* [SUPPLIED DATA]

==================================================

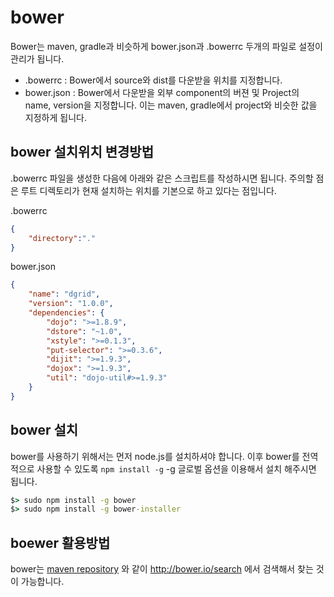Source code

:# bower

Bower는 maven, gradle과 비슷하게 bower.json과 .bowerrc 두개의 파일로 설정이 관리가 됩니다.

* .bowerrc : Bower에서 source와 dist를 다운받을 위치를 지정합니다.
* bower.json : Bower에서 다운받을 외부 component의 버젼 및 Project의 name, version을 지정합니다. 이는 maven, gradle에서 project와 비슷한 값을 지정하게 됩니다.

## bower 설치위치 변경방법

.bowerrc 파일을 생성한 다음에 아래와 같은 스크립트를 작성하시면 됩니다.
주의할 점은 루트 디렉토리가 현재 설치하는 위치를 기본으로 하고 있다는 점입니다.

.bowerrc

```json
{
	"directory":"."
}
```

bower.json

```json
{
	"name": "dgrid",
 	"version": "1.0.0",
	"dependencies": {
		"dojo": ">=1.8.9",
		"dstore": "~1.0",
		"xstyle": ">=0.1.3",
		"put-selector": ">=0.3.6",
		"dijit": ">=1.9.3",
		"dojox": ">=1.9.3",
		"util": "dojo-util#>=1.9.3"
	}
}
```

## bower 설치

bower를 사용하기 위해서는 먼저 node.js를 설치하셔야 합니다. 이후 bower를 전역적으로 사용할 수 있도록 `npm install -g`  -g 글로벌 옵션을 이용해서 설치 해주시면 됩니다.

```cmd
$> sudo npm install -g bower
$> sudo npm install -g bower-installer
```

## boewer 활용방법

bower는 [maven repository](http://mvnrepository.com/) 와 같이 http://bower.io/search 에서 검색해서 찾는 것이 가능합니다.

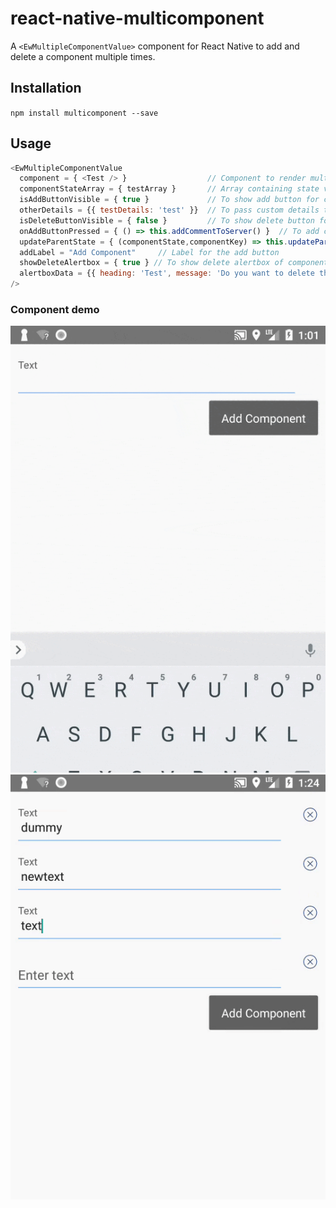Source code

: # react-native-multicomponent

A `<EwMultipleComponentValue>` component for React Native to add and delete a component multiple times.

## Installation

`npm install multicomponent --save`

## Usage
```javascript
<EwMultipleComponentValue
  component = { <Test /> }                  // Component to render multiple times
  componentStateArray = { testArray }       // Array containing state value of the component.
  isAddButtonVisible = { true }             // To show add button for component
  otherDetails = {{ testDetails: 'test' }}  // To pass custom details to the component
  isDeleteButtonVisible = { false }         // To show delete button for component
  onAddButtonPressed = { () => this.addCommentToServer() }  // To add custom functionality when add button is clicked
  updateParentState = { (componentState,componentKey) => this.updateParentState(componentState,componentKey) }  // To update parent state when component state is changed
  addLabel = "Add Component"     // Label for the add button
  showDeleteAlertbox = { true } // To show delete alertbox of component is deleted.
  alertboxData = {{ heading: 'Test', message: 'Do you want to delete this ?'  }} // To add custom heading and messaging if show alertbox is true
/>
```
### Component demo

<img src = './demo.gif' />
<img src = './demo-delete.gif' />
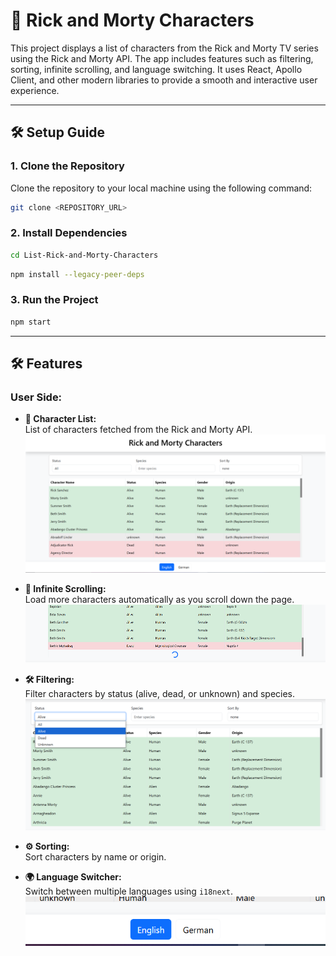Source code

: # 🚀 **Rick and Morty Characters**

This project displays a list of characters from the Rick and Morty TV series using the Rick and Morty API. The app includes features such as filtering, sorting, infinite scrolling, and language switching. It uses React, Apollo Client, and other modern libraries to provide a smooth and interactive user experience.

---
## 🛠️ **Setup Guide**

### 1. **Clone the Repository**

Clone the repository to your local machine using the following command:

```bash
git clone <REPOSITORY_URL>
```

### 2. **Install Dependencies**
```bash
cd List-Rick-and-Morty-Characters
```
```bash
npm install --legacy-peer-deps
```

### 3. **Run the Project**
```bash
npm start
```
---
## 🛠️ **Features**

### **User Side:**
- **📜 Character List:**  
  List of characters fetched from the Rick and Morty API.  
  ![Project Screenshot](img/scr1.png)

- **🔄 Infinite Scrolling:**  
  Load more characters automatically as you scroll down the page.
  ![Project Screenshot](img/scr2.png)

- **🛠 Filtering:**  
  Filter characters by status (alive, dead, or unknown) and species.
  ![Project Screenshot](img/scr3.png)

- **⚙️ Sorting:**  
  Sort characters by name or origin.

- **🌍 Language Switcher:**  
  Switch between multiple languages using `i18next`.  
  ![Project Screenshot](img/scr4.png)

==================================================

* [EXERCISE BRIEF]
If pictures appear in the data, do not print them; repeat the rest exactly.

* [OUTPUT FOR THIS EXERCISE]
Source code

:# bower

Bower는 maven, gradle과 비슷하게 bower.json과 .bowerrc 두개의 파일로 설정이 관리가 됩니다.

* .bowerrc : Bower에서 source와 dist를 다운받을 위치를 지정합니다.
* bower.json : Bower에서 다운받을 외부 component의 버젼 및 Project의 name, version을 지정합니다. 이는 maven, gradle에서 project와 비슷한 값을 지정하게 됩니다.

## bower 설치위치 변경방법

.bowerrc 파일을 생성한 다음에 아래와 같은 스크립트를 작성하시면 됩니다.
주의할 점은 루트 디렉토리가 현재 설치하는 위치를 기본으로 하고 있다는 점입니다.

.bowerrc

```json
{
	"directory":"."
}
```

bower.json

```json
{
	"name": "dgrid",
 	"version": "1.0.0",
	"dependencies": {
		"dojo": ">=1.8.9",
		"dstore": "~1.0",
		"xstyle": ">=0.1.3",
		"put-selector": ">=0.3.6",
		"dijit": ">=1.9.3",
		"dojox": ">=1.9.3",
		"util": "dojo-util#>=1.9.3"
	}
}
```

## bower 설치

bower를 사용하기 위해서는 먼저 node.js를 설치하셔야 합니다. 이후 bower를 전역적으로 사용할 수 있도록 `npm install -g`  -g 글로벌 옵션을 이용해서 설치 해주시면 됩니다.

```cmd
$> sudo npm install -g bower
$> sudo npm install -g bower-installer
```

## boewer 활용방법

bower는 [maven repository](http://mvnrepository.com/) 와 같이 http://bower.io/search 에서 검색해서 찾는 것이 가능합니다.

Source code

: # react-native-multicomponent

A `<EwMultipleComponentValue>` component for React Native to add and delete a component multiple times.

## Installation

`npm install multicomponent --save`

## Usage
```javascript
<EwMultipleComponentValue
  component = { <Test /> }                  // Component to render multiple times
  componentStateArray = { testArray }       // Array containing state value of the component.
  isAddButtonVisible = { true }             // To show add button for component
  otherDetails = {{ testDetails: 'test' }}  // To pass custom details to the component
  isDeleteButtonVisible = { false }         // To show delete button for component
  onAddButtonPressed = { () => this.addCommentToServer() }  // To add custom functionality when add button is clicked
  updateParentState = { (componentState,componentKey) => this.updateParentState(componentState,componentKey) }  // To update parent state when component state is changed
  addLabel = "Add Component"     // Label for the add button
  showDeleteAlertbox = { true } // To show delete alertbox of component is deleted.
  alertboxData = {{ heading: 'Test', message: 'Do you want to delete this ?'  }} // To add custom heading and messaging if show alertbox is true
/>
```
### Component demo

<img src = './demo.gif' />
<img src = './demo-delete.gif' />
Source code

: # 🚀 **Rick and Morty Characters**

This project displays a list of characters from the Rick and Morty TV series using the Rick and Morty API. The app includes features such as filtering, sorting, infinite scrolling, and language switching. It uses React, Apollo Client, and other modern libraries to provide a smooth and interactive user experience.

---
## 🛠️ **Setup Guide**

### 1. **Clone the Repository**

Clone the repository to your local machine using the following command:

```bash
git clone <REPOSITORY_URL>
```

### 2. **Install Dependencies**
```bash
cd List-Rick-and-Morty-Characters
```
```bash
npm install --legacy-peer-deps
```

### 3. **Run the Project**
```bash
npm start
```
---
## 🛠️ **Features**

### **User Side:**
- **📜 Character List:**  
  List of characters fetched from the Rick and Morty API.  
  ![Project Screenshot](img/scr1.png)

- **🔄 Infinite Scrolling:**  
  Load more characters automatically as you scroll down the page.
  ![Project Screenshot](img/scr2.png)

- **🛠 Filtering:**  
  Filter characters by status (alive, dead, or unknown) and species.
  ![Project Screenshot](img/scr3.png)

- **⚙️ Sorting:**  
  Sort characters by name or origin.

- **🌍 Language Switcher:**  
  Switch between multiple languages using `i18next`.  
  ![Project Screenshot](img/scr4.png)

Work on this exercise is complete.